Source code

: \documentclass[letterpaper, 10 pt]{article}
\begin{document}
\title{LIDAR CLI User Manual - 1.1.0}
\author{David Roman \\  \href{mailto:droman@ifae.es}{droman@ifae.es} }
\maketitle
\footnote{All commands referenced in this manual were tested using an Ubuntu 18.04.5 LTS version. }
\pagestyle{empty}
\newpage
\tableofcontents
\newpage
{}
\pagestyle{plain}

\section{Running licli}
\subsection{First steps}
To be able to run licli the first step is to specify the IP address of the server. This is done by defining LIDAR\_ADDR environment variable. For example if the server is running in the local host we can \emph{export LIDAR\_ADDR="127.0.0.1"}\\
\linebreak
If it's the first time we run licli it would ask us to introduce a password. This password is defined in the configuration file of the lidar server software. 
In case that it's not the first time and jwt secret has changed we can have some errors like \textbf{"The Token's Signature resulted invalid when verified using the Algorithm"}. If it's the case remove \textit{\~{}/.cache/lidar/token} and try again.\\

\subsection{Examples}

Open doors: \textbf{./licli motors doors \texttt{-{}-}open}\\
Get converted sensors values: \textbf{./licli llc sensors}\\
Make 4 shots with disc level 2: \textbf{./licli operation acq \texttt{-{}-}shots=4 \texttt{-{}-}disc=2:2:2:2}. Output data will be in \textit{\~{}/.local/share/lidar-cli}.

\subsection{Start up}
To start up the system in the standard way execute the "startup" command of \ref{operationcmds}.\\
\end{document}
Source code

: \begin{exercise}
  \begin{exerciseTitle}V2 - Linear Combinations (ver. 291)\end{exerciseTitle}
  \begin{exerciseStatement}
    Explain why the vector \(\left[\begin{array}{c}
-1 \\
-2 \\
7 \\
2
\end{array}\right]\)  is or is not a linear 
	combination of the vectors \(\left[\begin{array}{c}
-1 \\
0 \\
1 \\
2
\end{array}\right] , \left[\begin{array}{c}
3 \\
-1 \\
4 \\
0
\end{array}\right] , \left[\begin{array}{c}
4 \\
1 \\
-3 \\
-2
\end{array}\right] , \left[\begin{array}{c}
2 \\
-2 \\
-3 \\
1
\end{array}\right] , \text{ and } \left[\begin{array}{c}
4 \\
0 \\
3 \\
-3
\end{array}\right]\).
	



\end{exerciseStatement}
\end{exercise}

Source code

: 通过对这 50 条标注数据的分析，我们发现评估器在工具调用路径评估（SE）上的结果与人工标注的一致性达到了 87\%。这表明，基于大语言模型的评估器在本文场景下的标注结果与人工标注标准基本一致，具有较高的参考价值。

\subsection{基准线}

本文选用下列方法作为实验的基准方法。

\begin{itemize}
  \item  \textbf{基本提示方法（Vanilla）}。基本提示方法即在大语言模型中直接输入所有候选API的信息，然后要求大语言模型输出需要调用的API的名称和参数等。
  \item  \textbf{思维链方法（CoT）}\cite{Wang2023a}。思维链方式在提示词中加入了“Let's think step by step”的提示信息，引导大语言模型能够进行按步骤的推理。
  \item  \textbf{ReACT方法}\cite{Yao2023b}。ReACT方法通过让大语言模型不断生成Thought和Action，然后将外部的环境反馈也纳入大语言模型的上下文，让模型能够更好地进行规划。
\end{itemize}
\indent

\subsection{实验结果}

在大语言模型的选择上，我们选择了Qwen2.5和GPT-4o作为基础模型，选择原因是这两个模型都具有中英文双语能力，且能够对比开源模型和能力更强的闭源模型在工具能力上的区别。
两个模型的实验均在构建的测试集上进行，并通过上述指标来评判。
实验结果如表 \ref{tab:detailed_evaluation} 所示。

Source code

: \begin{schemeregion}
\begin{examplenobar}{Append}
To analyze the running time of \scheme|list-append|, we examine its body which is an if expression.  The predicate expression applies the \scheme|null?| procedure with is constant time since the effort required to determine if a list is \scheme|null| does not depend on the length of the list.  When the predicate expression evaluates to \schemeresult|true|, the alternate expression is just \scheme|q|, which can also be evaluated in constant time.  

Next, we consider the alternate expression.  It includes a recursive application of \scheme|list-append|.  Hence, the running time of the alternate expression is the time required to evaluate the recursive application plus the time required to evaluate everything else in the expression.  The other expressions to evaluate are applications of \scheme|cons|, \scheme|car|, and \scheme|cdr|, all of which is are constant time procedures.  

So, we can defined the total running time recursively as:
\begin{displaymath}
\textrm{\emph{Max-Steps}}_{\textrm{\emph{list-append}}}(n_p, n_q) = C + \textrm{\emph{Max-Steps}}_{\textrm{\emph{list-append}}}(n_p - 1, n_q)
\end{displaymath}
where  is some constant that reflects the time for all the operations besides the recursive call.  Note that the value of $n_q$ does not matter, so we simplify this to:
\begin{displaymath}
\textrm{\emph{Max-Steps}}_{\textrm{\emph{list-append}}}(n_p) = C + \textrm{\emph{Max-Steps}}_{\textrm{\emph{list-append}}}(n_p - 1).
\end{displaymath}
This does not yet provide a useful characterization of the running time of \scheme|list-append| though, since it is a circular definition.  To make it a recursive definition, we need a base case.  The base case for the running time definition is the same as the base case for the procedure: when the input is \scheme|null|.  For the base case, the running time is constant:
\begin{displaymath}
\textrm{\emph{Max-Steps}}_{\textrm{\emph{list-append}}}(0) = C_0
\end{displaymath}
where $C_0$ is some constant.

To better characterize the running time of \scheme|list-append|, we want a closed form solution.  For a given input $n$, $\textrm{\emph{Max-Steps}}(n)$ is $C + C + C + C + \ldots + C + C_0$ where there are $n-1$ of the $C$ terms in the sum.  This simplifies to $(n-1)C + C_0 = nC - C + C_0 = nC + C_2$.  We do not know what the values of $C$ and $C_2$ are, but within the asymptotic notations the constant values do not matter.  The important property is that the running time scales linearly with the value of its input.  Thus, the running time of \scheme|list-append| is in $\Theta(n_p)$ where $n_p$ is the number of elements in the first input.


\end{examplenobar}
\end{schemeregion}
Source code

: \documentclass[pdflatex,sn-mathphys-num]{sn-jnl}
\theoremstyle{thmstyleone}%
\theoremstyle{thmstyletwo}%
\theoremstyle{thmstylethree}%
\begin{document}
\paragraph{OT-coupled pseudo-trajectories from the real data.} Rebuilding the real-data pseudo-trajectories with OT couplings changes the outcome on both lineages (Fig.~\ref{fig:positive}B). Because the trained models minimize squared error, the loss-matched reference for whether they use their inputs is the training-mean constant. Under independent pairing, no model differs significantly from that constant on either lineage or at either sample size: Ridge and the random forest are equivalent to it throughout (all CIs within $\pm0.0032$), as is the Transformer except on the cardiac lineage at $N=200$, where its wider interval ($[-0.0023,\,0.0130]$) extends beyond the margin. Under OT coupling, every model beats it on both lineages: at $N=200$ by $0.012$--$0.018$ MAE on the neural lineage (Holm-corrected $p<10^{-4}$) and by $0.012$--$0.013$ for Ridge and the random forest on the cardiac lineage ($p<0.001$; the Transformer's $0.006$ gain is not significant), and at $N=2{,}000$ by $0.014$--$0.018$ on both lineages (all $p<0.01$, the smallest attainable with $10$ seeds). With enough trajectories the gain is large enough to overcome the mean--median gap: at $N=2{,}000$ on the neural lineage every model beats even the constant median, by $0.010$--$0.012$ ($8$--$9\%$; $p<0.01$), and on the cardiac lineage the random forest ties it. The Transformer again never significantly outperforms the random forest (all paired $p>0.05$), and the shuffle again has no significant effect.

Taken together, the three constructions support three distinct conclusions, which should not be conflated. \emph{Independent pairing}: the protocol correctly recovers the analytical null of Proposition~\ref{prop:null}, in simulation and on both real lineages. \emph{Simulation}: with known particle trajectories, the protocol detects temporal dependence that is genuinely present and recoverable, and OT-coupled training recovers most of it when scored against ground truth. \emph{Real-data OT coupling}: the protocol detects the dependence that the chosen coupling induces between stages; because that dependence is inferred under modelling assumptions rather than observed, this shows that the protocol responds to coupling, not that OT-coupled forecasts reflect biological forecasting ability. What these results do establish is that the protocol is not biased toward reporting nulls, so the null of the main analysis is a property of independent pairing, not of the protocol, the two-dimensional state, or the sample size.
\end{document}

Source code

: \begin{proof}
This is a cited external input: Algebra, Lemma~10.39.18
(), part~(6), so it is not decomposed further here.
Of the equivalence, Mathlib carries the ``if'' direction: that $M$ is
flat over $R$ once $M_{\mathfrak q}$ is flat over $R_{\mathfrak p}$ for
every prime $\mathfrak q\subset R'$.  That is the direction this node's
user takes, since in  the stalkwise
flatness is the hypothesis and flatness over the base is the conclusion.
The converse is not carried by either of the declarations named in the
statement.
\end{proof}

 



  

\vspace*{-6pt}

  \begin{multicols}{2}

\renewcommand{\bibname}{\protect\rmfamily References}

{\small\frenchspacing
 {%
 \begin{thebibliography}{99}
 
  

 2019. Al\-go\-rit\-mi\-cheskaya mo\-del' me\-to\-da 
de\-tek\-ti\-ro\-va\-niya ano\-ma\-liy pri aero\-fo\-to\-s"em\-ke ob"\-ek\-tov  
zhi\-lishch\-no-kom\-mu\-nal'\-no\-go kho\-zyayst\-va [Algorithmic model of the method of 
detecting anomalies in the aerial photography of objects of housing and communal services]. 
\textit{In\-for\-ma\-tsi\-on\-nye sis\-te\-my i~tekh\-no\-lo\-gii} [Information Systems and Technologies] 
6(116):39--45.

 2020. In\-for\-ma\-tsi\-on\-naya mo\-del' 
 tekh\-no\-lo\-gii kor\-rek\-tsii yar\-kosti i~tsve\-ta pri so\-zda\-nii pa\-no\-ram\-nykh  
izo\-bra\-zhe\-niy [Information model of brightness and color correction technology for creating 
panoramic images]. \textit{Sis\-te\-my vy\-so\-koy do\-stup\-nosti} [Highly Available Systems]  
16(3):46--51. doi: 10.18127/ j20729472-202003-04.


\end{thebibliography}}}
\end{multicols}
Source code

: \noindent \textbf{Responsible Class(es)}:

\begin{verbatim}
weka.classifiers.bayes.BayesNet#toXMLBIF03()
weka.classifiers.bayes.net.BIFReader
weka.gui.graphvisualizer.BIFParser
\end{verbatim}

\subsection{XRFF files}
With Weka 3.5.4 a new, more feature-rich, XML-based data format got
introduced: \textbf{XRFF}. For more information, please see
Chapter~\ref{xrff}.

| What this task involves |
Look over the entries above. Copy every line that contains the word "direction".

| Expected output |
Of the equivalence, Mathlib carries the ``if'' direction: that $M$ is
every prime $\mathfrak q\subset R'$.  That is the direction this node's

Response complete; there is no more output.